ENTRIES PROVIDED Start Marker

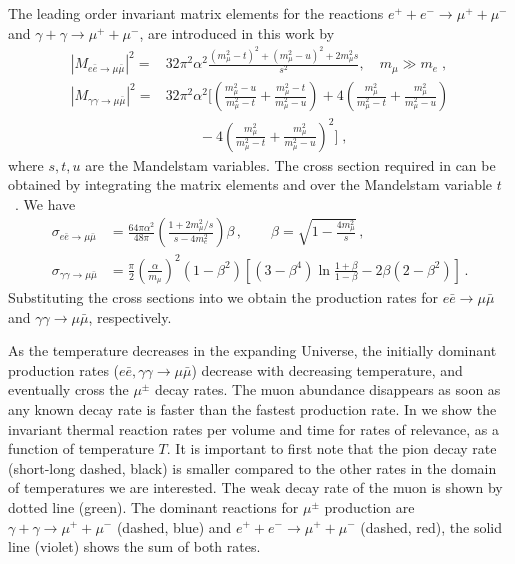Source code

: The leading order invariant matrix elements for the reactions $e^++e^-\to\mu^++\mu^-$ and $\gamma+\gamma\to\mu^++\mu^-$, are introduced in this work by~\cite{Kuznetsova:2008jt}
\begin{align}\label{Mee}
|M_{e\bar e\to\mu\bar\mu}|^2=&32\pi^2\alpha^2\frac{(m_\mu^2-t)^2+(m_\mu^2-u)^2+2m_\mu^2s}{s^2},\quad m_\mu\gg m_e\;,\\[0.2cm]
\label{Mgg}
|M_{\gamma\gamma\to\mu\bar\mu}|^2=&32\pi^2\alpha^2\bigg[\left(\frac{m_\mu^2-u}{m_\mu^2-t}+\frac{m_\mu^2-t}{m_\mu^2-u}\right)+4\left(\frac{m_\mu^2}{m_\mu^2-t}+\frac{m_\mu^2}{m^2_\mu-u}\right)\\[0.1cm] \nonumber
&\hspace{1cm}-4\left(\frac{m_\mu^2}{m^2_\mu-t}+\frac{m^2_\mu}{m^2_\mu-u}\right)^2\bigg]\;,
\end{align}
 where $s, t, u$ are the Mandelstam variables. The cross section required in  can be obtained by integrating the matrix elements  and  over the Mandelstam variable $t$~\cite{Kuznetsova:2010pi}. We have
\begin{align}
\sigma_{e\bar e\to\mu\bar\mu} 
&=\frac{64\pi\alpha^2}{48\pi}\left(\frac{1+2m^2_\mu/s}{s-4m_e^2}\right)\beta\,,\qquad 
\beta =\sqrt{1-\frac{4m^2_\mu}{s}}\, ,\\
\sigma_{\gamma\gamma\to\mu\bar\mu}
 &=\frac{\pi}{2}\left(\frac{\alpha}{m_\mu}\right)^2(1-\beta^2)\left[(3-\beta^4)\ln\frac{1+\beta}{1-\beta}-2\beta(2-\beta^2)\right] \,.
\end{align}
Substituting the cross sections into  we obtain the production rates for $e\bar e\to\mu\bar\mu$ and $\gamma\gamma\to\mu\bar\mu$, respectively.

As the temperature decreases in the expanding Universe, the initially dominant production rates ($e\bar e,\gamma\gamma\to\mu\bar\mu$) decrease with decreasing temperature, and eventually cross the $\mu^\pm$ decay rates. The muon abundance disappears as soon as any known decay rate is faster than the fastest production rate. In  we show the invariant thermal reaction rates per volume and time for rates of relevance, as a function of temperature $T$. It is important to first note that the pion decay rate (short-long dashed, black) is smaller compared to the other rates in the domain of temperatures we are interested. The weak decay rate of the muon is shown by dotted line (green). The dominant reactions for $\mu^\pm$ production are ${\gamma+\gamma\to\mu^++\mu^-}$ (dashed, blue) and $e^++e^-\to\mu^++\mu^-$ (dashed, red), the solid line (violet) shows the sum of both rates. 

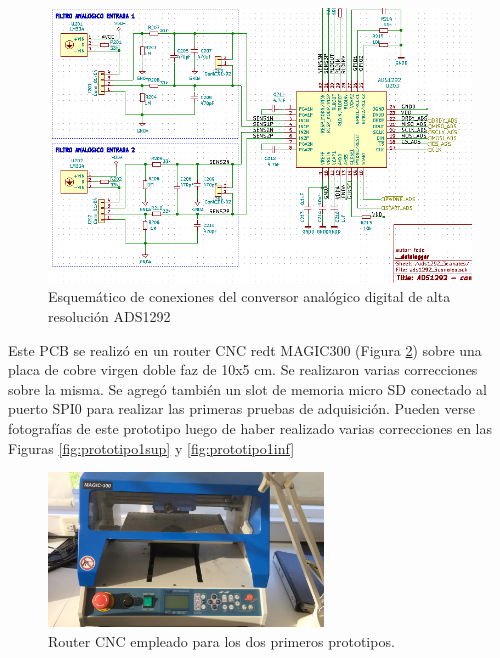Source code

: \begin{figure}[!htbp]
	\centering
	
	\begin{minipage}{\textwidth}
		\includegraphics[width=\textwidth]{./Figures/ads1292_esq.png}		
	\end{minipage}		
	
	\caption{Esquemático de conexiones del conversor analógico digital de alta resolución ADS1292}
	\label{fig:ads1292esq}
\end{figure}



Este PCB se realizó en un router CNC redt MAGIC300 (Figura \ref{fig:magic300}) sobre una placa de cobre virgen doble faz de 10x5 cm. Se realizaron varias correcciones sobre la misma. Se agregó también un slot de memoria micro SD conectado al puerto SPI0 para realizar las primeras pruebas de adquisición. Pueden verse fotografías de este prototipo luego de haber realizado varias correcciones en las Figuras \ref{fig:prototipo1sup} y \ref{fig:prototipo1inf}

\begin{figure}[!htbp]
	\centering
	
	\includegraphics[width=0.65\textwidth]{./Figures/magic300.jpeg}		
	
	\caption{Router CNC empleado para los dos primeros prototipos.}
	\label{fig:magic300}
\end{figure}

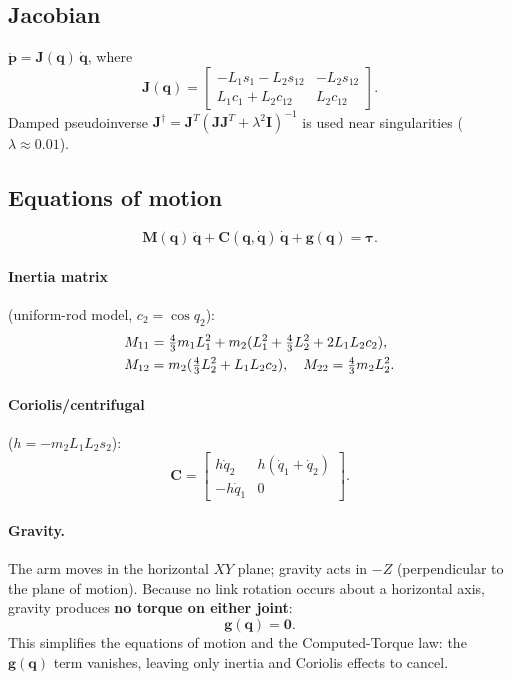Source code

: \documentclass[11pt,a4paper]{article}
\newcommand{\vq}{\bm{q}}
\newcommand{\vqd}{\dot{\bm{q}}}
\newcommand{\vqdd}{\ddot{\bm{q}}}
\newcommand{\vtau}{\bm{\tau}}
\newcommand{\vpd}{\dot{\bm{p}}}
\newcommand{\M}{\bm{M}}
\newcommand{\Cor}{\bm{C}}
\newcommand{\vg}{\bm{g}}
\newcommand{\J}{\bm{J}}
\begin{document}
\subsection{Jacobian}

$\vpd = \J(\vq)\,\vqd$, where
\begin{equation}
  \J(\vq) = \begin{bmatrix}
    -L_1 s_1 - L_2 s_{12} & -L_2 s_{12} \\
     L_1 c_1 + L_2 c_{12} &  L_2 c_{12}
  \end{bmatrix}.
  \label{eq:jac}
\end{equation}
Damped pseudoinverse $\J^\dagger{=}\J^T(\J\J^T+\lambda^2\mathbf{I})^{-1}$
is used near singularities ($\lambda{\approx}0.01$).

\subsection{Equations of motion}

\begin{equation}
  \M(\vq)\,\vqdd + \Cor(\vq,\vqd)\,\vqd + \vg(\vq) = \vtau.
  \label{eq:eom}
\end{equation}

\paragraph{Inertia matrix} (uniform-rod model, $c_2{=}\cos q_2$):
\begin{align}
  M_{11} &= \tfrac{4}{3}m_1 L_1^2 + m_2(L_1^2 + \tfrac{4}{3}L_2^2 + 2L_1 L_2 c_2),\notag\\
  M_{12} &= m_2(\tfrac{4}{3}L_2^2 + L_1 L_2 c_2),\quad
  M_{22}  = \tfrac{4}{3}m_2 L_2^2.
  \label{eq:M}
\end{align}

\paragraph{Coriolis/centrifugal} ($h{=}{-}m_2 L_1 L_2 s_2$):
\begin{equation}
  \Cor = \begin{bmatrix}h\dot{q}_2 & h(\dot{q}_1{+}\dot{q}_2)\\
                        -h\dot{q}_1 & 0\end{bmatrix}.
  \label{eq:C}
\end{equation}

\paragraph{Gravity.}
The arm moves in the horizontal $XY$ plane; gravity acts in $-Z$ (perpendicular
to the plane of motion).  Because no link rotation occurs about a horizontal
axis, gravity produces \textbf{no torque on either joint}:
\begin{equation}
  \vg(\vq) = \mathbf{0}.
  \label{eq:grav}
\end{equation}
This simplifies the equations of motion and the Computed-Torque law: the
$\vg(\vq)$ term vanishes, leaving only inertia and Coriolis effects to cancel.
\end{document}
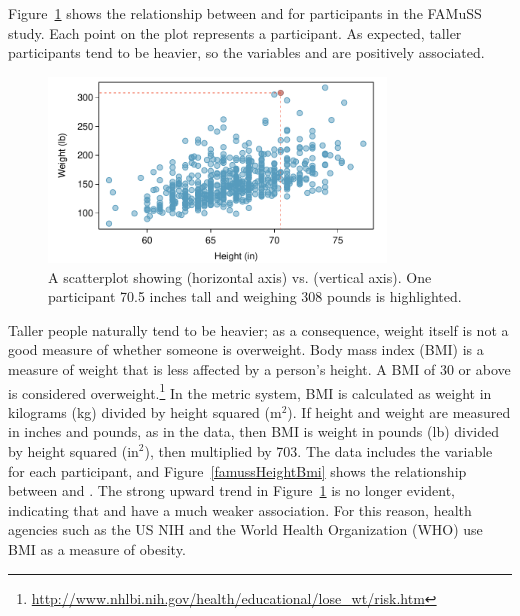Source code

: \begin{doublespace}

Figure~\ref{famussHeightWeight} shows the relationship between  and  for participants in the FAMuSS study.  Each point on the plot represents a participant. As expected, taller participants tend to be heavier, so the variables  and  are positively associated.  

\begin{figure}[h]
\centering
\includegraphics[width=0.8\textwidth]
{ch_intro_to_data_oi_biostat/figures/famussHeightWeight/famussHeightWeight}
\caption{A scatterplot showing  (horizontal axis) vs.  (vertical axis). One participant 70.5 inches tall and weighing 308 pounds is highlighted.}
\label{famussHeightWeight}
\end{figure}

Taller people naturally tend to be heavier; as a consequence, weight itself is not a good measure of whether someone is overweight. Body mass index (BMI) is a measure of weight that is less affected by a person's height. A BMI of 30 or above is considered overweight.\footnote{\url{http://www.nhlbi.nih.gov/health/educational/lose_wt/risk.htm}} In the metric system, BMI is calculated as weight in kilograms (kg) divided by height squared ($\textrm {m}^{2}$). If height and weight are measured in inches and pounds, as in the  data, then BMI is weight in pounds (lb) divided by height squared ($\textrm {in}^{2}$), then multiplied by 703. The  data includes the variable  for each participant, and Figure~\ref{famussHeightBmi} shows the relationship between  and . The strong upward trend in Figure~\ref{famussHeightWeight} is no longer evident, indicating that  and  have a much weaker association. For this reason, health agencies such as the US NIH and the World Health Organization (WHO) use BMI as a measure of obesity. 


\end{doublespace}
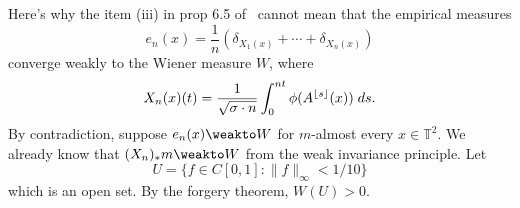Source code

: \documentclass[b5paper]{article}
\begin{document}
Here's why the item (iii) in prop 6.5 of~\cite{crovisierEmpiricalMeasuresPartially2020} cannot mean that the empirical measures
\begin{equation*}
  e_n(x) = \frac{1}{n}(\delta_{X_1(x)} + \cdots + \delta_{X_n(x)})
\end{equation*}
converge weakly to the Wiener measure \(W\), where
\begin{equation*}
  X_n(x)(t) = \frac{1}{\sqrt{\sigma \cdot n}} \int_0^{nt} \phi(A^{\floor{s}}(x)) \;ds.
\end{equation*}
By contradiction, suppose \(e_n(x) \weakto W\) for \(m\)-almost every \(x \in \mathbb{T}^{2}\). We already know that \((X_n)_*m \weakto W\) from the weak invariance principle. Let
\begin{equation*}
  U = \{ f \in C[0,1] : \lVert f \rVert_{\infty} < 1/10 \}
\end{equation*}
which is an open set. By the forgery theorem, \(W(U) > 0\).

\printbibliography
\end{document}
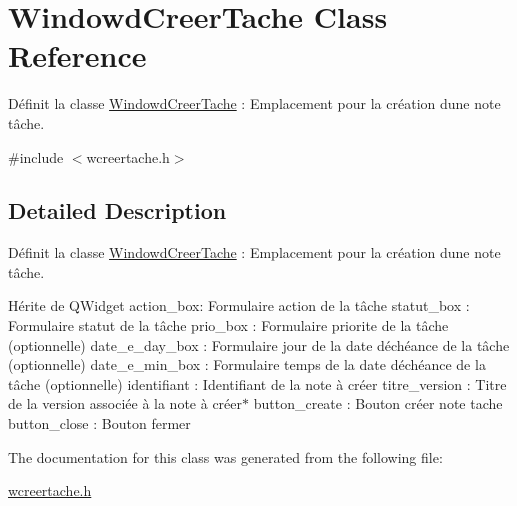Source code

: \hypertarget{class_windowd_creer_tache}{}\section{Windowd\+Creer\+Tache Class Reference}
\label{class_windowd_creer_tache}


Définit la classe \hyperlink{class_windowd_creer_tache}{Windowd\+Creer\+Tache} \+: Emplacement pour la création d\textquotesingle{}une note tâche.  




{\ttfamily \#include $<$wcreertache.\+h$>$}



\subsection{Detailed Description}
Définit la classe \hyperlink{class_windowd_creer_tache}{Windowd\+Creer\+Tache} \+: Emplacement pour la création d\textquotesingle{}une note tâche. 

Hérite de Q\+Widget action\+\_\+box\+: Formulaire action de la tâche statut\+\_\+box \+: Formulaire statut de la tâche prio\+\_\+box \+: Formulaire priorite de la tâche (optionnelle) date\+\_\+e\+\_\+day\+\_\+box \+: Formulaire jour de la date d\textquotesingle{}échéance de la tâche (optionnelle) date\+\_\+e\+\_\+min\+\_\+box \+: Formulaire temps de la date d\textquotesingle{}échéance de la tâche (optionnelle) identifiant \+: Identifiant de la note à créer titre\+\_\+version \+: Titre de la version associée à la note à créer$\ast$ button\+\_\+create \+: Bouton créer note tache button\+\_\+close \+: Bouton fermer 

The documentation for this class was generated from the following file\+:\begin{DoxyCompactItemize}
\item 
\hyperlink{wcreertache_8h}{wcreertache.\+h}\end{DoxyCompactItemize}
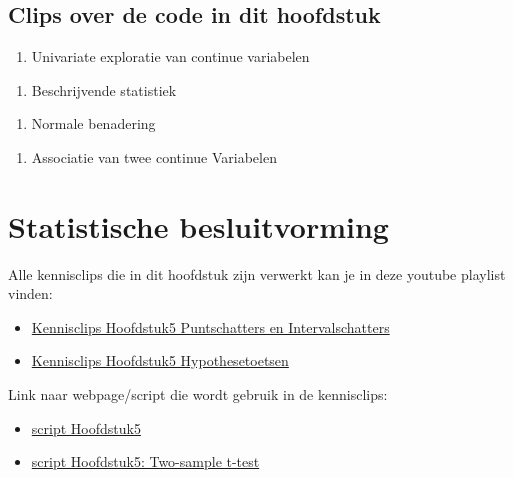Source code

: \documentclass[
  12pt,dutch,coursenotes]{book}
\providecommand{\tightlist}{%
  \setlength{\itemsep}{0pt}\setlength{\parskip}{0pt}}
\theoremstyle{definition}
\theoremstyle{definition}
\theoremstyle{definition}
\theoremstyle{remark}
\begin{document}
\hypertarget{clips-over-de-code-in-dit-hoofdstuk}{%
\section{Clips over de code in dit hoofdstuk}\label{clips-over-de-code-in-dit-hoofdstuk}}

\begin{enumerate}
\def\labelenumi{\arabic{enumi}.}
\tightlist
\item
  Univariate exploratie van continue variabelen
\end{enumerate}

\begin{enumerate}
\def\labelenumi{\arabic{enumi}.}
\setcounter{enumi}{1}
\tightlist
\item
  Beschrijvende statistiek
\end{enumerate}

\begin{enumerate}
\def\labelenumi{\arabic{enumi}.}
\setcounter{enumi}{2}
\tightlist
\item
  Normale benadering
\end{enumerate}

\begin{enumerate}
\def\labelenumi{\arabic{enumi}.}
\setcounter{enumi}{3}
\tightlist
\item
  Associatie van twee continue Variabelen
\end{enumerate}

\hypertarget{chap:besluit}{%
\chapter{Statistische besluitvorming}\label{chap:besluit}}

Alle kennisclips die in dit hoofdstuk zijn verwerkt kan je in deze youtube playlist vinden:

\begin{itemize}
\item
  \href{https://www.youtube.com/playlist?list=PLZH1hP8_LbJKyD9Jw5cqd-btYs11f9tkz}{Kennisclips Hoofdstuk5 Puntschatters en Intervalschatters}
\item
  \href{https://www.youtube.com/playlist?list=PLZH1hP8_LbJKEtDy2errIWf8hLJODw-jK}{Kennisclips Hoofdstuk5 Hypothesetoetsen}
\end{itemize}

Link naar webpage/script die wordt gebruik in de kennisclips:

\begin{itemize}
\item
  \href{https://statomics.github.io/sbc20/rmd/05-statisticalInference.html}{script Hoofdstuk5}
\item
  \href{https://statomics.github.io/sbc20/rmd/05-statisticalInference-twosampleT.html}{script Hoofdstuk5: Two-sample t-test}
\end{itemize}
\end{document}
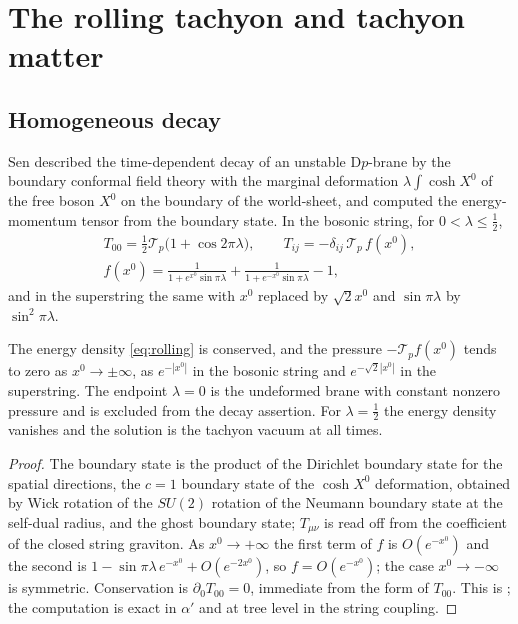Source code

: \section{The rolling tachyon and tachyon matter}\label{sec:rolling}

\subsection{Homogeneous decay}\label{ssec:homogeneous}

Sen \cite{Sen02rolling} described the time-dependent decay of an unstable D$p$-brane by the boundary conformal field theory with the marginal deformation $\lambda\int \cosh X^0$ of the free boson $X^0$ on the boundary of the world-sheet, and computed the energy-momentum tensor from the boundary state. In the bosonic string, for $0<\lambda\le\frac12$,
\begin{equation}\label{eq:rolling}
\begin{gathered}
T_{00} = \tfrac{1}{2}\mathcal T_p\big(1+\cos 2\pi\lambda\big) ,\qquad
T_{ij} = -\delta_{ij}\,\mathcal T_p\,f(x^0),\\
f(x^0) = \frac{1}{1+e^{x^0}\sin\pi\lambda} + \frac{1}{1+e^{-x^0}\sin\pi\lambda} - 1 ,
\end{gathered}
\end{equation}
and in the superstring the same with $x^0$ replaced by $\sqrt2 x^0$ and $\sin\pi\lambda$ by $\sin^2\pi\lambda$.

\begin{theorem}\label{thm:homogeneous}
The energy density \eqref{eq:rolling} is conserved, and the pressure $-\mathcal T_p f(x^0)$ tends to zero as $x^0\to\pm\infty$, as $e^{-|x^0|}$ in the bosonic string and $e^{-\sqrt2|x^0|}$ in the superstring. The endpoint $\lambda=0$ is the undeformed brane with constant nonzero pressure and is excluded from the decay assertion. For $\lambda=\frac12$ the energy density vanishes and the solution is the tachyon vacuum at all times.
\end{theorem}

\begin{proof}
The boundary state is the product of the Dirichlet boundary state for the spatial directions, the $c=1$ boundary state of the $\cosh X^0$ deformation, obtained by Wick rotation of the $SU(2)$ rotation of the Neumann boundary state at the self-dual radius, and the ghost boundary state; $T_{\mu\nu}$ is read off from the coefficient of the closed string graviton. As $x^0\to+\infty$ the first term of $f$ is $O(e^{-x^0})$ and the second is $1 - \sin\pi\lambda\, e^{-x^0} + O(e^{-2x^0})$, so $f = O(e^{-x^0})$; the case $x^0\to-\infty$ is symmetric. Conservation is $\partial_0 T_{00}=0$, immediate from the form of $T_{00}$. This is \cite[Section~3]{Sen02rolling}; the computation is exact in $\alpha'$ and at tree level in the string coupling.
\end{proof}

ENTRIES PROVIDED End Marker

■ **WHAT THE EXERCISE ASKS**
Copy out all lines above that include the string "caption".

■ **PROBLEM SOLUTION**
	\caption{Esquemático de conexiones del conversor analógico digital de alta resolución ADS1292}
	\caption{Router CNC empleado para los dos primeros prototipos.}
\caption{A scatterplot showing  (horizontal axis) vs.  (vertical axis). One participant 70.5 inches tall and weighing 308 pounds is highlighted.}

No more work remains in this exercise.